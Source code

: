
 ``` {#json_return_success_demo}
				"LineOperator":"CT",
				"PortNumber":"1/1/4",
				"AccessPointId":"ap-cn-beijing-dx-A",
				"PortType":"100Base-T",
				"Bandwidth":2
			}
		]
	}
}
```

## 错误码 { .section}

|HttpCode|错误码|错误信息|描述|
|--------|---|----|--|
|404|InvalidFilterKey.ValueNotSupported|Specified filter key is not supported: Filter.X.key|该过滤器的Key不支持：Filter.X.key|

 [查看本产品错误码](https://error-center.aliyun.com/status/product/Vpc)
▬▬▬
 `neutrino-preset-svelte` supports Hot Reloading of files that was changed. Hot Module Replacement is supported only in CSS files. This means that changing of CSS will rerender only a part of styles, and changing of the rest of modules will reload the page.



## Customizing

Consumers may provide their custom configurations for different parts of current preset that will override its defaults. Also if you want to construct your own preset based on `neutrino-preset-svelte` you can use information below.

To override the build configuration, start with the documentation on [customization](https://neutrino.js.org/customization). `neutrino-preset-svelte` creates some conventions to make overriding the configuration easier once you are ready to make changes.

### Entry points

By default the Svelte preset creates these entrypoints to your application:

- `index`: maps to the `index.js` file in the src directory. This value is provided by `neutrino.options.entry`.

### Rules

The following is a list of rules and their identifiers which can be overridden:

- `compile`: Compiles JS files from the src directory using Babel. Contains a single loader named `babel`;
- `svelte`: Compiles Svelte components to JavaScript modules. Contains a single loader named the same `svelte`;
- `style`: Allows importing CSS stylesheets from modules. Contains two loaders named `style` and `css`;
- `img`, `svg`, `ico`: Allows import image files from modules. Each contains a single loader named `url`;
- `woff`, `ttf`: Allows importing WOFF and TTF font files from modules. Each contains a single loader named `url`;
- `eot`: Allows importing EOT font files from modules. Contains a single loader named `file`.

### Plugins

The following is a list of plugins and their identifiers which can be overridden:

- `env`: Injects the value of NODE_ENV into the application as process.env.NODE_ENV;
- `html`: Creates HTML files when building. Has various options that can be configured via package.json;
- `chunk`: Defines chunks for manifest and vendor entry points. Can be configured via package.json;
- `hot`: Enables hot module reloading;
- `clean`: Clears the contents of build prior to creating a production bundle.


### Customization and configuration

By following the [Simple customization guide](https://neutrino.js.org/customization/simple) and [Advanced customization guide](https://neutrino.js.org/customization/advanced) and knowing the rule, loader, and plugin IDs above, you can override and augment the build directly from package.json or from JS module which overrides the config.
▬▬▬
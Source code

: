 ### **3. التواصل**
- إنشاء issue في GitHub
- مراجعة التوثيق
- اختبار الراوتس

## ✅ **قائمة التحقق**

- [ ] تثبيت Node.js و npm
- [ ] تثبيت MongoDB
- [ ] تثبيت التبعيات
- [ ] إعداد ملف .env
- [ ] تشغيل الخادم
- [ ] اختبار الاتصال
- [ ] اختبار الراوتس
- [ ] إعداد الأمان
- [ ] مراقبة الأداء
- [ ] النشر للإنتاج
▬▬▬
What you will do: Reproduce only the lines above, starting at the line with "Allows import image" and ending at the line with "### Plugins", exactly as written.

Problem solution:
- `img`, `svg`, `ico`: Allows import image files from modules. Each contains a single loader named `url`;
- `woff`, `ttf`: Allows importing WOFF and TTF font files from modules. Each contains a single loader named `url`;
- `eot`: Allows importing EOT font files from modules. Contains a single loader named `file`.

### Plugins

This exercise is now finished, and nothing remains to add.